D.dress は、そうした文脈の中で、コード・ユーザー操作・身体形状を横断する設計思想を、ファッションという分野に持ち込んだ初期の実践として位置づけられます。
作品の仕組み(考え方)
D.dress において重要なのは、「布をリアルに再現すること」ではありません。Mary Huang は、布の物理シミュレーションが大量の三角形計算を必要とすることを踏まえたうえで、あえて三角形メッシュという“デジタル的な構造”を前面に出す設計を選んでいます。
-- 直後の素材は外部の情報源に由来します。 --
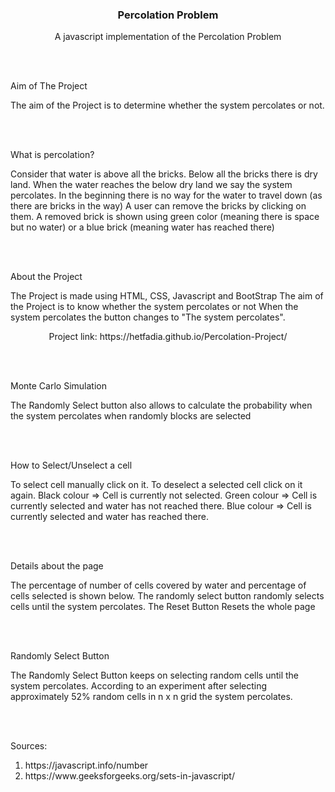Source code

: <p align="center">

  <h3 align="center">Percolation Problem</h3>

  <p align="center">
    A javascript implementation of the Percolation Problem
    <br />
    <a href="https://github.com/HETFADIA/Percolation-Project"></strong></a>
    
  </p>
</p>
<br />
<br />

<p>
Aim of The Project

The aim of the Project is to determine whether the system percolates or not.

</p>
<br />
<br />

<p>
What is percolation?

Consider that water is above all the bricks.
Below all the bricks there is dry land.
When the water reaches the below dry land we say the system percolates.
In the beginning there is no way for the water to travel down (as there are bricks in the way)
A user can remove the bricks by clicking on them.
A removed brick is shown using green color (meaning there is space but no water) or a blue brick (meaning water has reached there)

</p>
<br />
<br />

<p>
About the Project

The Project is made using HTML, CSS, Javascript and BootStrap
The aim of the Project is to know whether the system percolates or not
When the system percolates the button changes to "The system percolates".

</p>
<p align= "center">
    Project link: https://hetfadia.github.io/Percolation-Project/
</p>
<br />
<br />
<p>
Monte Carlo Simulation

The Randomly Select button also allows to calculate the probability when the system percolates when randomly blocks are selected

</p>
<br />
<br />
<p>
How to Select/Unselect a cell

To select cell manually click on it.
To deselect a selected cell click on it again.
Black colour => Cell is currently not selected.
Green colour => Cell is currently selected and water has not reached there.
Blue colour => Cell is currently selected and water has reached there.

</p>
<br />
<br />
<p>
Details about the page

The percentage of number of cells covered by water and percentage of cells selected is shown below.
The randomly select button randomly selects cells until the system percolates.
The Reset Button Resets the whole page

</p>
<br />
<br />
<p>
Randomly Select Button

The Randomly Select Button keeps on selecting random cells until the system percolates.
According to an experiment after selecting approximately 52% random cells in n x n grid the system percolates.

</p>
<br />
<br />
<p>
    Sources:
    <ol>
        <li> https://javascript.info/number
        <li> https://www.geeksforgeeks.org/sets-in-javascript/
    <ol>
</p>
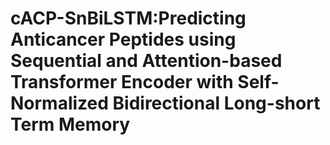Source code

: # cACP-SnBiLSTM:Predicting Anticancer Peptides using Sequential and Attention-based Transformer Encoder with Self-Normalized Bidirectional Long-short Term Memory
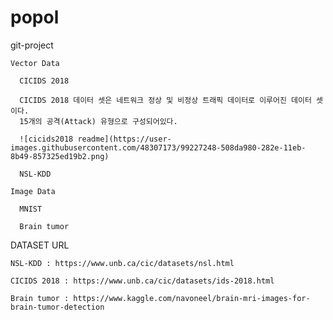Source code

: # popol

git-project

  <Deep Learning Project>
    
    Vector Data
    
      CICIDS 2018
      
      CICIDS 2018 데이터 셋은 네트워크 정상 및 비정상 트래픽 데이터로 이루어진 데이터 셋이다.
      15개의 공격(Attack) 유형으로 구성되어있다.
      
      ![cicids2018 readme](https://user-images.githubusercontent.com/48307173/99227248-508da980-282e-11eb-8b49-857325ed19b2.png)
      
      NSL-KDD
      
    Image Data
    
      MNIST
      
      Brain tumor
      

DATASET URL

	NSL-KDD : https://www.unb.ca/cic/datasets/nsl.html

	CICIDS 2018 : https://www.unb.ca/cic/datasets/ids-2018.html
	
	Brain tumor : https://www.kaggle.com/navoneel/brain-mri-images-for-brain-tumor-detection

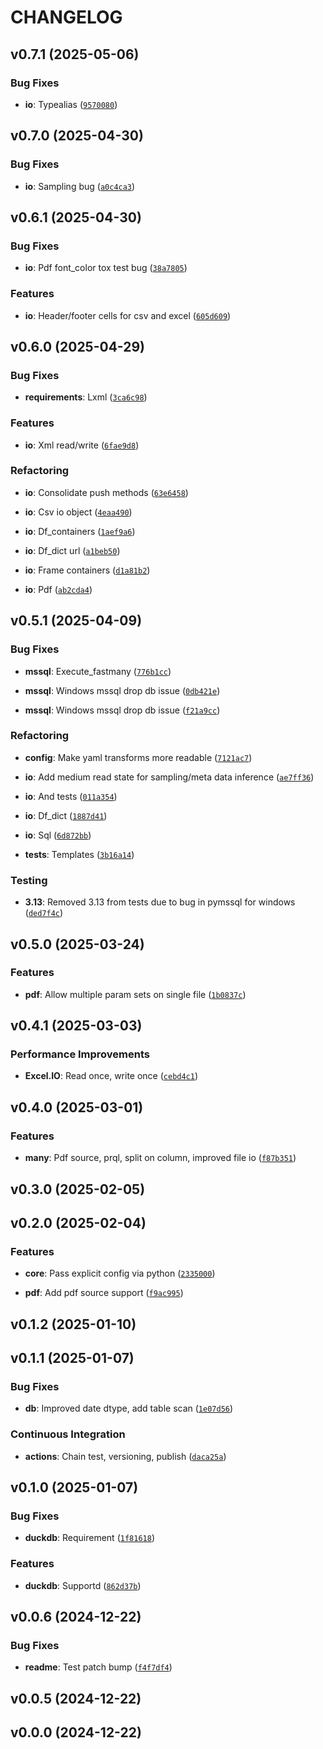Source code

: # CHANGELOG


## v0.7.1 (2025-05-06)

### Bug Fixes

- **io**: Typealias
  ([`9570080`](https://github.com/NathanDWalsh/els/commit/9570080a0b1fb9bc8643a690f9203fd9235440e6))


## v0.7.0 (2025-04-30)

### Bug Fixes

- **io**: Sampling bug
  ([`a0c4ca3`](https://github.com/NathanDWalsh/els/commit/a0c4ca33e73099d55a8c7ac3fe72ea21851c597d))


## v0.6.1 (2025-04-30)

### Bug Fixes

- **io**: Pdf font_color tox test bug
  ([`38a7805`](https://github.com/NathanDWalsh/els/commit/38a780570ba1f303c10134f2bc74c430393f52c7))

### Features

- **io**: Header/footer cells for csv and excel
  ([`605d609`](https://github.com/NathanDWalsh/els/commit/605d609458edb1680885d2a7dbe4245382cfa438))


## v0.6.0 (2025-04-29)

### Bug Fixes

- **requirements**: Lxml
  ([`3ca6c98`](https://github.com/NathanDWalsh/els/commit/3ca6c98f28b84f74ce37ce7b3a3e4ed82147959d))

### Features

- **io**: Xml read/write
  ([`6fae9d8`](https://github.com/NathanDWalsh/els/commit/6fae9d83546a7adfa1dc9025541643af0b9b5ce8))

### Refactoring

- **io**: Consolidate push methods
  ([`63e6458`](https://github.com/NathanDWalsh/els/commit/63e64584d6d2ed831012139bdff63e54d217bb2c))

- **io**: Csv io object
  ([`4eaa490`](https://github.com/NathanDWalsh/els/commit/4eaa49030e43fddfb588fd7e2732e42963440300))

- **io**: Df_containers
  ([`1aef9a6`](https://github.com/NathanDWalsh/els/commit/1aef9a62c862481be34a9344f15c94ce4e0cce40))

- **io**: Df_dict url
  ([`a1beb50`](https://github.com/NathanDWalsh/els/commit/a1beb50f0901aa04fc8d57b5c127fb4059b9de16))

- **io**: Frame containers
  ([`d1a81b2`](https://github.com/NathanDWalsh/els/commit/d1a81b24a261c6dd29d7238d37175a2e85efbf27))

- **io**: Pdf
  ([`ab2cda4`](https://github.com/NathanDWalsh/els/commit/ab2cda41f5852eef7d1df107a0bd6b96b49237ae))


## v0.5.1 (2025-04-09)

### Bug Fixes

- **mssql**: Execute_fastmany
  ([`776b1cc`](https://github.com/NathanDWalsh/els/commit/776b1cc90eb6197a7212027a857eb8eb5f3cda9a))

- **mssql**: Windows mssql drop db issue
  ([`0db421e`](https://github.com/NathanDWalsh/els/commit/0db421eaa3d4d2d263936b017ba48d78cd66d5a2))

- **mssql**: Windows mssql drop db issue
  ([`f21a9cc`](https://github.com/NathanDWalsh/els/commit/f21a9cc599a141a42c77b9d101f4c9c82000d95f))

### Refactoring

- **config**: Make yaml transforms more readable
  ([`7121ac7`](https://github.com/NathanDWalsh/els/commit/7121ac7a280cffe2bddaf3e9857d0c185d2bb86e))

- **io**: Add medium read state for sampling/meta data inference
  ([`ae7ff36`](https://github.com/NathanDWalsh/els/commit/ae7ff364027fb0145e3d999833dd4e09bc68d285))

- **io**: And tests
  ([`011a354`](https://github.com/NathanDWalsh/els/commit/011a3547b35271f58835a395402d7aa106684ff5))

- **io**: Df_dict
  ([`1887d41`](https://github.com/NathanDWalsh/els/commit/1887d413ab2cc461a3902c5ac8c903aee2d5f03c))

- **io**: Sql
  ([`6d872bb`](https://github.com/NathanDWalsh/els/commit/6d872bbef7a3a2f63fceba8354f5dac31a28f6e5))

- **tests**: Templates
  ([`3b16a14`](https://github.com/NathanDWalsh/els/commit/3b16a147865c940c4b0fe2f3049f2ea55c78cb2e))

### Testing

- **3.13**: Removed 3.13 from tests due to bug in pymssql for windows
  ([`ded7f4c`](https://github.com/NathanDWalsh/els/commit/ded7f4c78823bb143bec8c2b4c4ea842eab2e7d3))


## v0.5.0 (2025-03-24)

### Features

- **pdf**: Allow multiple param sets on single file
  ([`1b0837c`](https://github.com/NathanDWalsh/els/commit/1b0837c5dfe3143cf31f4c6bd1128f2a2cfa8616))


## v0.4.1 (2025-03-03)

### Performance Improvements

- **Excel.IO**: Read once, write once
  ([`cebd4c1`](https://github.com/NathanDWalsh/els/commit/cebd4c1e29fb9be430f6bf488804899f41c70b32))


## v0.4.0 (2025-03-01)

### Features

- **many**: Pdf source, prql, split on column, improved file io
  ([`f87b351`](https://github.com/NathanDWalsh/els/commit/f87b351022a8d2132afda8811a611e74d134fb01))


## v0.3.0 (2025-02-05)


## v0.2.0 (2025-02-04)

### Features

- **core**: Pass explicit config via python
  ([`2335000`](https://github.com/NathanDWalsh/els/commit/2335000b1cba505692bda6b35c08826f2a7e65e3))

- **pdf**: Add pdf source support
  ([`f9ac995`](https://github.com/NathanDWalsh/els/commit/f9ac99532244ba1615c536edf363242d2f9c055f))


## v0.1.2 (2025-01-10)


## v0.1.1 (2025-01-07)

### Bug Fixes

- **db**: Improved date dtype, add table scan
  ([`1e07d56`](https://github.com/NathanDWalsh/els/commit/1e07d565770bca24642540849337f58dfccde293))

### Continuous Integration

- **actions**: Chain test, versioning, publish
  ([`daca25a`](https://github.com/NathanDWalsh/els/commit/daca25a4c6074e7829f6f327202a8c965c65747c))


## v0.1.0 (2025-01-07)

### Bug Fixes

- **duckdb**: Requirement
  ([`1f81618`](https://github.com/NathanDWalsh/els/commit/1f816181539c3a919a90d481aab4380d9dedac04))

### Features

- **duckdb**: Supportd
  ([`862d37b`](https://github.com/NathanDWalsh/els/commit/862d37bfdda183bc696f86b1d8a84f885db5ca2f))


## v0.0.6 (2024-12-22)

### Bug Fixes

- **readme**: Test patch bump
  ([`f4f7df4`](https://github.com/NathanDWalsh/els/commit/f4f7df4e48660d1be51642a405683b2e43a3cd26))


## v0.0.5 (2024-12-22)


## v0.0.0 (2024-12-22)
ユーザーが描いた線や動きは、アルゴリズムによって三角形に分割され、面の集合としてドレスの形を構成します。この方法により、
- 入力が多少粗くても形が破綻しにくい
- 毎回異なる構造が生成される
- 「布らしさ」よりも「構造としてのドレス」が可視化される
という特性が生まれます。
ここで生成されるドレスは、伝統的な意味での衣服というよりも、身体にまとわりつく計算構造と呼ぶ方が適切かもしれません。
作品の見方
D.dress を鑑賞する際には、完成したドレスの造形だけを見るのではなく、どのような操作が、どのような構造を生み出しているかに注目することが重要です。
- ユーザーの描線が、どのように三角形へ変換されているか
- 三角形の大きさや密度が、形の印象にどう影響しているか
- 立体として見たときに、身体との関係がどう立ち上がっているか
こうした点を追っていくことで、D.dress が「装飾的な服」ではなく、「生成ルールの可視化」として設計されていることが理解できます。
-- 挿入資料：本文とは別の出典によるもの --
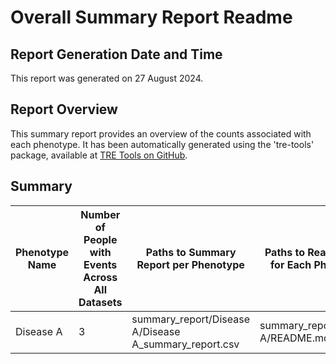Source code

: # Overall Summary Report Readme

## Report Generation Date and Time

This report was generated on 27 August 2024.

## Report Overview

This summary report provides an overview of the counts associated with each phenotype. It has been automatically generated using the 'tre-tools' package, available at [TRE Tools on GitHub](https://github.com/genes-and-health/tre-tools). 

## Summary

| Phenotype Name | Number of People with Events Across All Datasets | Paths to Summary Report per Phenotype | Paths to Readme Files for Each Phenotype |
| --- | --- | --- | --- |
| Disease A | 3 | summary_report/Disease A/Disease A_summary_report.csv | summary_report/Disease A/README.md |
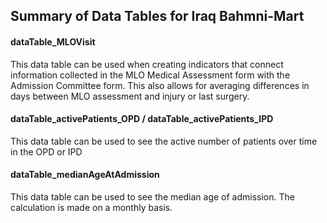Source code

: ## Summary of Data Tables for Iraq Bahmni-Mart
#### dataTable_MLOVisit
This data table can be used when creating indicators that connect information collected in the MLO Medical Assessment form with the Admission Committee form. This also allows for averaging differences in days between MLO assessment and injury or last surgery.

#### dataTable_activePatients_OPD / dataTable_activePatients_IPD
This data table can be used to see the active number of patients over time in the OPD or IPD

#### dataTable_medianAgeAtAdmission
This data table can be used to see the median age of admission. The calculation is made on a monthly basis. 

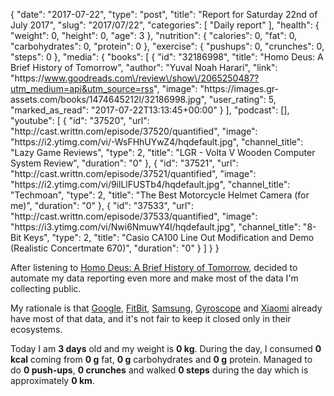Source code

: {
    "date": "2017-07-22",
    "type": "post",
    "title": "Report for Saturday 22nd of July 2017",
    "slug": "2017\/07\/22",
    "categories": [
        "Daily report"
    ],
    "health": {
        "weight": 0,
        "height": 0,
        "age": 3
    },
    "nutrition": {
        "calories": 0,
        "fat": 0,
        "carbohydrates": 0,
        "protein": 0
    },
    "exercise": {
        "pushups": 0,
        "crunches": 0,
        "steps": 0
    },
    "media": {
        "books": [
            {
                "id": "32186998",
                "title": "Homo Deus: A Brief History of Tomorrow",
                "author": "Yuval Noah Harari",
                "link": "https:\/\/www.goodreads.com\/review\/show\/2065250487?utm_medium=api&utm_source=rss",
                "image": "https:\/\/images.gr-assets.com\/books\/1474645212l\/32186998.jpg",
                "user_rating": 5,
                "marked_as_read": "2017-07-22T13:13:45+00:00"
            }
        ],
        "podcast": [],
        "youtube": [
            {
                "id": "37520",
                "url": "http:\/\/cast.writtn.com\/episode\/37520\/quantified",
                "image": "https:\/\/i2.ytimg.com\/vi\/-WsFHhUYwZ4\/hqdefault.jpg",
                "channel_title": "Lazy Game Reviews",
                "type": 2,
                "title": "LGR - Volta V Wooden Computer System Review",
                "duration": "0"
            },
            {
                "id": "37521",
                "url": "http:\/\/cast.writtn.com\/episode\/37521\/quantified",
                "image": "https:\/\/i2.ytimg.com\/vi\/9ilLlFUSTb4\/hqdefault.jpg",
                "channel_title": "Techmoan",
                "type": 2,
                "title": "The Best Motorcycle Helmet Camera (for me)",
                "duration": "0"
            },
            {
                "id": "37533",
                "url": "http:\/\/cast.writtn.com\/episode\/37533\/quantified",
                "image": "https:\/\/i3.ytimg.com\/vi\/Nwi6NmuwY4I\/hqdefault.jpg",
                "channel_title": "8-Bit Keys",
                "type": 2,
                "title": "Casio CA100 Line Out Modification and Demo (Realistic Concertmate 670)",
                "duration": "0"
            }
        ]
    }
}

After listening to [Homo Deus: A Brief History of
Tomorrow](http://amzn.to/2ulgPfh), decided to automate my data reporting even
more and make most of the data I'm collecting public.
<!--more-->

My rationale is that [Google](https://fit.google.com/),
[FitBit](https://www.fitbit.com/), [Samsung](https://shealth.samsung.com/),
[Gyroscope](https://gyrosco.pe/aquilax/) and
[Xiaomi](http://www.mi.com/en/miband2/) already have
most of that data, and it's not fair to keep it closed only in their ecosystems.



Today I am <strong>3 days</strong> old and my weight is <strong>0 kg</strong>. During the day, I consumed <strong>0 kcal</strong> coming from <strong>0 g</strong> fat, <strong>0 g</strong> carbohydrates and <strong>0 g</strong> protein. Managed to do <strong>0 push-ups</strong>, <strong>0 crunches</strong> and walked <strong>0 steps</strong> during the day which is approximately <strong>0 km</strong>.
また、生成された三次元形状が平面の型紙へと展開される点にも注目すべきです。これは、デジタル上の形が、現実の素材と身体へ接続されうることを示しており、D.dress を単なるビジュアル実験にとどめていません。
技術と作品の関係
D.dress は Java ベースの Processing を用いたインタラクティブな制作環境を前提として構想された作品です。ただし、Processing はあくまで 表現を実現するための道具であり、作品の本質ではありません。
重要なのは、
- ユーザーの操作を即座に形へ反映するインタラクティブ性
- 三角形分割によって「必ず成立する形」を返すアルゴリズム設計
- 2D・3D・物理制作を往復する構造
といった点であり、これらは特定の言語や環境に依存しない、作品としての設計思想です。
応用的な視点
D.dress は、ファッションに限らず、次のような領域にも示唆を与えます。
- ユーザー参加型のジェネレーティブデザイン
- デザインルールそのものを作品とする考え方
- デジタル生成と物理制作を接続するワークフロー
特に「完成形を決めないデザイン」という視点は、データ可視化やインタラクティブアート、教育用ツールの設計などにも応用可能です。
まとめ
D.dress(2010)は、単に「早い時期のデジタル・ファッション作品」ではありません。
ドレスをコードとプロセスとして捉え、生成・操作・身体の関係を問い直した作品です。
その価値は、造形の新しさだけでなく、「デザインとは何を固定し、何を開放するのか」という問いを、ファッションという具体的な領域で提示した点にあります。